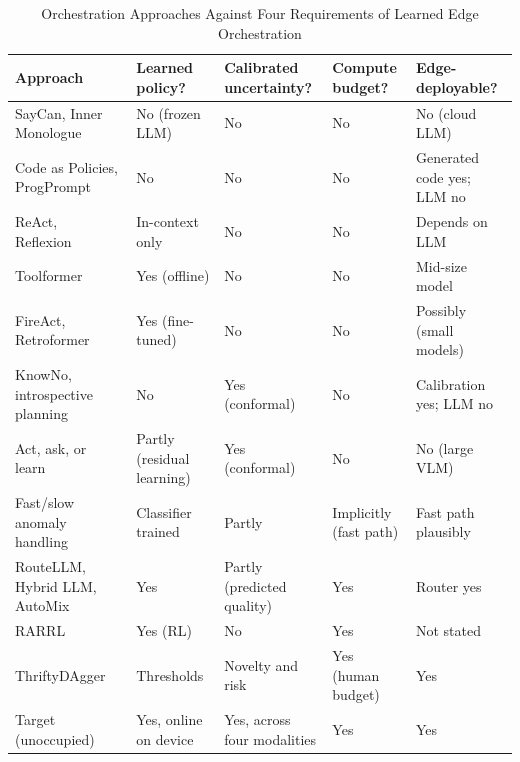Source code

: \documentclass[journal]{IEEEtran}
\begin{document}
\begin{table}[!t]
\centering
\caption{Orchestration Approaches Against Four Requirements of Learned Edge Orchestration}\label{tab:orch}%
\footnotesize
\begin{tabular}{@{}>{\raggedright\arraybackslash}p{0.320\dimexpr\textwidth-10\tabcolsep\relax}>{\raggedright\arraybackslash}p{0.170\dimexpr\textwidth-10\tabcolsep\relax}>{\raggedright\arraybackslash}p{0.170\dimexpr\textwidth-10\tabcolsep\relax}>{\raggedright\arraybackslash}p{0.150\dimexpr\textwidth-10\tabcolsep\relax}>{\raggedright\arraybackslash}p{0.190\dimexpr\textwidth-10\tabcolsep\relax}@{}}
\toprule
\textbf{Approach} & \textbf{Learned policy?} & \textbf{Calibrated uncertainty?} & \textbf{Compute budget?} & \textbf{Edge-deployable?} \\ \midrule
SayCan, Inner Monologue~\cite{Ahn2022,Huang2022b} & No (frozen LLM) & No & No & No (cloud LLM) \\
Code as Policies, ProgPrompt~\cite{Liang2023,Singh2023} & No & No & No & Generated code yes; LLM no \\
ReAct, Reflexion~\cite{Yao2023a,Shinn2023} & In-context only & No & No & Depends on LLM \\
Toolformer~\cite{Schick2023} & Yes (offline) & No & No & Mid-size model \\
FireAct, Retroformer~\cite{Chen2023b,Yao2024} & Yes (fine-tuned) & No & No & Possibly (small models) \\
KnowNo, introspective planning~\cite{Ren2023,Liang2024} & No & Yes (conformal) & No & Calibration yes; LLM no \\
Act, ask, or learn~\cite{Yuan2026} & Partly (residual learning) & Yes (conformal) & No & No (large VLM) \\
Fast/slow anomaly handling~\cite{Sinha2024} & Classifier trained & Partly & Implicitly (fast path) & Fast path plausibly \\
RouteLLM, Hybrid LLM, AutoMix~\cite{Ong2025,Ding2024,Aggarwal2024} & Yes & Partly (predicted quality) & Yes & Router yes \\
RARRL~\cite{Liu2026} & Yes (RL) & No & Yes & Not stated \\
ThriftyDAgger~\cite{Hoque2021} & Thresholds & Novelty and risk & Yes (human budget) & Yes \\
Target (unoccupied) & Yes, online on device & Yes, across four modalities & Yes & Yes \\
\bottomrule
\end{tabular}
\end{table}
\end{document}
※ ※ ※
● **Work to complete**
Return the listing verbatim, pictures excluded.

● **Reply to the task**
Source code

: \documentclass[journal]{IEEEtran}
\begin{document}
\begin{table}[!t]
\centering
\caption{Orchestration Approaches Against Four Requirements of Learned Edge Orchestration}\label{tab:orch}%
\footnotesize
\begin{tabular}{@{}>{\raggedright\arraybackslash}p{0.320\dimexpr\textwidth-10\tabcolsep\relax}>{\raggedright\arraybackslash}p{0.170\dimexpr\textwidth-10\tabcolsep\relax}>{\raggedright\arraybackslash}p{0.170\dimexpr\textwidth-10\tabcolsep\relax}>{\raggedright\arraybackslash}p{0.150\dimexpr\textwidth-10\tabcolsep\relax}>{\raggedright\arraybackslash}p{0.190\dimexpr\textwidth-10\tabcolsep\relax}@{}}
\toprule
\textbf{Approach} & \textbf{Learned policy?} & \textbf{Calibrated uncertainty?} & \textbf{Compute budget?} & \textbf{Edge-deployable?} \\ \midrule
SayCan, Inner Monologue~\cite{Ahn2022,Huang2022b} & No (frozen LLM) & No & No & No (cloud LLM) \\
Code as Policies, ProgPrompt~\cite{Liang2023,Singh2023} & No & No & No & Generated code yes; LLM no \\
ReAct, Reflexion~\cite{Yao2023a,Shinn2023} & In-context only & No & No & Depends on LLM \\
Toolformer~\cite{Schick2023} & Yes (offline) & No & No & Mid-size model \\
FireAct, Retroformer~\cite{Chen2023b,Yao2024} & Yes (fine-tuned) & No & No & Possibly (small models) \\
KnowNo, introspective planning~\cite{Ren2023,Liang2024} & No & Yes (conformal) & No & Calibration yes; LLM no \\
Act, ask, or learn~\cite{Yuan2026} & Partly (residual learning) & Yes (conformal) & No & No (large VLM) \\
Fast/slow anomaly handling~\cite{Sinha2024} & Classifier trained & Partly & Implicitly (fast path) & Fast path plausibly \\
RouteLLM, Hybrid LLM, AutoMix~\cite{Ong2025,Ding2024,Aggarwal2024} & Yes & Partly (predicted quality) & Yes & Router yes \\
RARRL~\cite{Liu2026} & Yes (RL) & No & Yes & Not stated \\
ThriftyDAgger~\cite{Hoque2021} & Thresholds & Novelty and risk & Yes (human budget) & Yes \\
Target (unoccupied) & Yes, online on device & Yes, across four modalities & Yes & Yes \\
\bottomrule
\end{tabular}
\end{table}
\end{document}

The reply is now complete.